EPSRC grant: now no crystal ball required

Council’s chair ditches ‘misleading’ wording on strategic importance of research. Paul Jump writes

November 29, 2012

Source: Alamy

And now relax applicants will no longer feel that they have to forecast their work’s long-term future value

A controversial requirement for grant applicants to the Engineering and Physical Sciences Research Council to identify the national importance of their proposal over a 10- to 50-year time frame has been dropped by its new chair, Paul Golby.

The requirement was announced last year as part of changes to the EPSRC’s peer-review processes in line with the research council’s “shaping capability” agenda to grow, maintain or shrink subject areas based on their perceived strategic importance and existing excellence and capacity.
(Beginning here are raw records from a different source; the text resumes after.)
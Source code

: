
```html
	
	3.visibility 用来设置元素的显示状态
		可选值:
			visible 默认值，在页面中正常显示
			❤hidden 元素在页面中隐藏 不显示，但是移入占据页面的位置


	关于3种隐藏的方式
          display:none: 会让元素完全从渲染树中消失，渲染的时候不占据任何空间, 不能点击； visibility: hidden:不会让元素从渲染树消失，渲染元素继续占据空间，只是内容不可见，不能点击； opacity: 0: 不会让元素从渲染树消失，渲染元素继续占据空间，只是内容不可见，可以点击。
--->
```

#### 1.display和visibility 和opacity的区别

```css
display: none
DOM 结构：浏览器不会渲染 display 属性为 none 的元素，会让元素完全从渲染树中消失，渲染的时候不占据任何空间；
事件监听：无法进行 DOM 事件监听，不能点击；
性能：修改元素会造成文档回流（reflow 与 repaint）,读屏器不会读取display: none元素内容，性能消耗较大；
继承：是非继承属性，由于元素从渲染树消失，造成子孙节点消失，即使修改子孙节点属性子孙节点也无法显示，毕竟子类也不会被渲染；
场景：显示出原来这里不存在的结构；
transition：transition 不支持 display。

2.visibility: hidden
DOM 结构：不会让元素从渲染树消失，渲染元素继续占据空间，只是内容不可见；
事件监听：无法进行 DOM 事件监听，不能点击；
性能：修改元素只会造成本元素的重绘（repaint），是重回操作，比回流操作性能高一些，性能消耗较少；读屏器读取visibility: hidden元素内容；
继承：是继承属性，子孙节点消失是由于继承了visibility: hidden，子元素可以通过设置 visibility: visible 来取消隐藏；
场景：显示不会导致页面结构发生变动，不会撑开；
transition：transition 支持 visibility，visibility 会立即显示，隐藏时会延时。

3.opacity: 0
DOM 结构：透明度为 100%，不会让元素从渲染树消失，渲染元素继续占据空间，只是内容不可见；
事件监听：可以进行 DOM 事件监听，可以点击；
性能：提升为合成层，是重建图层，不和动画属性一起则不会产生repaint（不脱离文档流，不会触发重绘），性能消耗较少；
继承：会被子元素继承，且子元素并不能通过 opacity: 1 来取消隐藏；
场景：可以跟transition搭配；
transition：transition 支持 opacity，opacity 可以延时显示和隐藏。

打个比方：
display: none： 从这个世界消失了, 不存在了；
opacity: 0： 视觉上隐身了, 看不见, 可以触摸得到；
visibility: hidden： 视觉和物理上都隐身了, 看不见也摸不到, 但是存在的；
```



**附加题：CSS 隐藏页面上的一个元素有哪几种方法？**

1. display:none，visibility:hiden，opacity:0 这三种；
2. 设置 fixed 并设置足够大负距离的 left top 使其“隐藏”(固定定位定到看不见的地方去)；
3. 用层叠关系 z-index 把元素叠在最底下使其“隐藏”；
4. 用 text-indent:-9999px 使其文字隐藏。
EPSRC guidance said grant applicants should explain the national importance of their proposal, defined as “the extent to which, over the long term, for example 10-50 years”, it dovetailed with the council’s shaping agenda, addressed social challenges, boosted UK economic success or maintained world-leading research activity.
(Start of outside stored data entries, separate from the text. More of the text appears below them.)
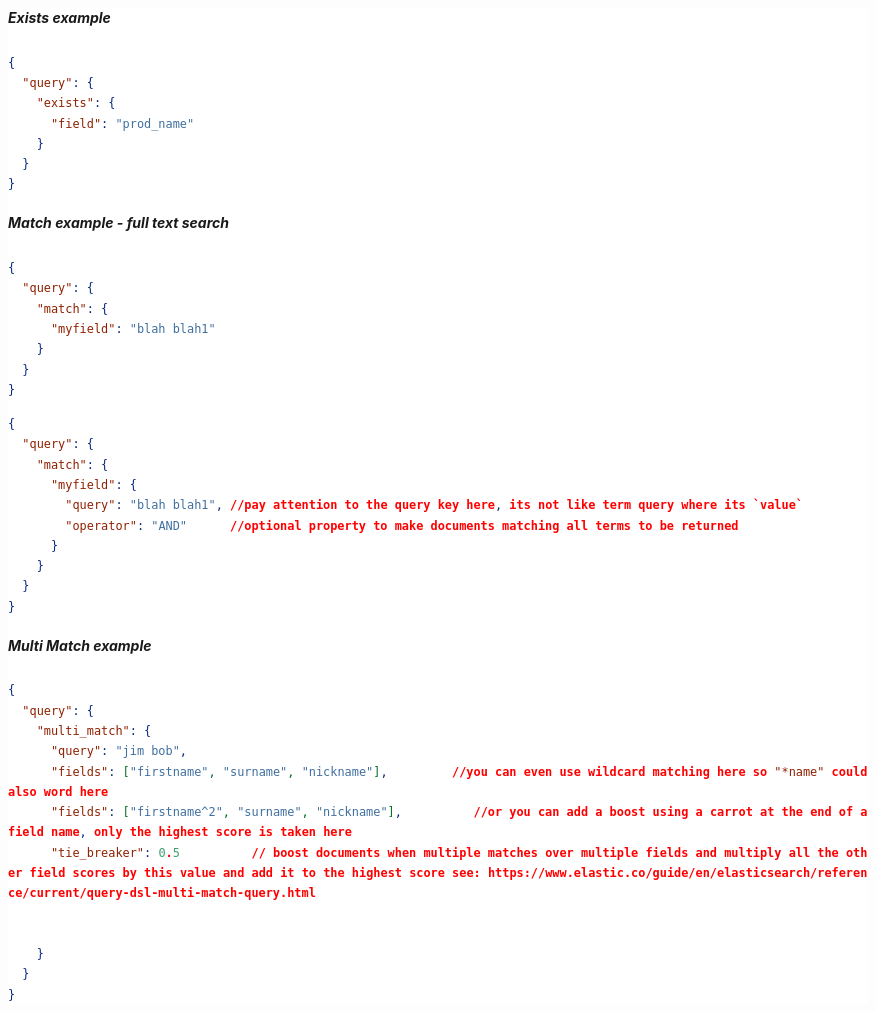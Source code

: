 ##### Exists example

```json
{
  "query": {
    "exists": {
      "field": "prod_name"
    }
  }
}
```

##### Match example - full text search

```json
{
  "query": {
    "match": {
      "myfield": "blah blah1"
    }
  }
}
```

```json
{
  "query": {
    "match": {
      "myfield": {
        "query": "blah blah1", //pay attention to the query key here, its not like term query where its `value`
        "operator": "AND"      //optional property to make documents matching all terms to be returned
      }
    }
  }
}
```

##### Multi Match example

```json
{
  "query": {
    "multi_match": {
      "query": "jim bob",
      "fields": ["firstname", "surname", "nickname"],         //you can even use wildcard matching here so "*name" could also word here
      "fields": ["firstname^2", "surname", "nickname"],          //or you can add a boost using a carrot at the end of a field name, only the highest score is taken here
      "tie_breaker": 0.5          // boost documents when multiple matches over multiple fields and multiply all the other field scores by this value and add it to the highest score see: https://www.elastic.co/guide/en/elasticsearch/reference/current/query-dsl-multi-match-query.html
      
      
    }
  }
}
```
National importance was originally billed as a new “primary assessment criterion” of applications, alongside research quality. But even after it was quickly downgraded to a secondary criterion, opponents remained bitterly critical of what they saw as its requirement for academics to predict the distant future.

Dr Golby, who was appointed EPSRC chair in April, agreed that such a requirement would be “ridiculous” and insisted that the research council had only meant to encourage applicants to “think from the outset about where their research fits into a national and international context, and where it might ultimately lead in terms of a financial, economic or societal benefit”.
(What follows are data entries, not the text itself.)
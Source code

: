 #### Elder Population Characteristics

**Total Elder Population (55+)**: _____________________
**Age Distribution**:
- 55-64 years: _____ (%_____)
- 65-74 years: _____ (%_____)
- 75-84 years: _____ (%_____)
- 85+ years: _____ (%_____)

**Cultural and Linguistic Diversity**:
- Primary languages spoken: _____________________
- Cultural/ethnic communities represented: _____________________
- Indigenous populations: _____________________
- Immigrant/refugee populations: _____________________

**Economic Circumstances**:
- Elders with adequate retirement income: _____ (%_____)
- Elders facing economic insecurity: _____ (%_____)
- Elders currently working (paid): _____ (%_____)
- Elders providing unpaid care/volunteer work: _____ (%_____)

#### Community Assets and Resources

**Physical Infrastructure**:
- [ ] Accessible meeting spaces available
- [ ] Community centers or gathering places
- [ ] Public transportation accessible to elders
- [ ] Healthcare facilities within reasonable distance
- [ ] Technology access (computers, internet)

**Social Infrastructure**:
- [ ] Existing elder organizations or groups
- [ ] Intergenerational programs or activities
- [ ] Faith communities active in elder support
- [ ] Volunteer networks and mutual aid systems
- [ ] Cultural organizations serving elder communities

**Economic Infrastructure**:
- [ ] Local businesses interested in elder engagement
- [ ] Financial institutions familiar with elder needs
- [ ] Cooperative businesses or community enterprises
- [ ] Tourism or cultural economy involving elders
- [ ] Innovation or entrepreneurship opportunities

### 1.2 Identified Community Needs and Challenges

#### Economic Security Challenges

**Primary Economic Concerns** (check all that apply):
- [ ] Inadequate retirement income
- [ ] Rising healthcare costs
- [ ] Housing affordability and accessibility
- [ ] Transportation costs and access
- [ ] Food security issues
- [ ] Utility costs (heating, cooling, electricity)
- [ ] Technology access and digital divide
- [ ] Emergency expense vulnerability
He said that after six months of discussions with both supporters and denigrators of shaping capability, he had concluded that the “misleading” reference to the 10- to 50-year time frame had been a major reason for the misunderstanding.

Communication failures, in his view, were also to blame for the false impression among EPSRC critics that it intended to micromanage spending on each subject area.

Rather, he said, its shaping capability agenda would be implemented by sending “transparent signals” about its priorities - to which, he said, there was already evidence that researchers were responding.

Dr Golby said that the EPSRC had also fallen short on the extent to which it consulted the researchers before taking key decisions, and he has announced independent reviews of the methods by which it obtains strategic advice and of its peer-review processes.

“In both areas the EPSRC has made changes over the last number of years. I’m not necessarily saying there is anything major wrong with them but they need to be robust and we need to demonstrate that to ourselves and to the community.”

The EPSRC’s senior managers were “open” to being challenged, he said, and were in full agreement with his decisions, having already noted before his appointment that “maybe our engagement and communications had not been as good as they could be”.

“I am pushing at an open door. I don’t want anybody to think this is a new chair coming in and saying we are now going to do things differently,” Dr Golby said.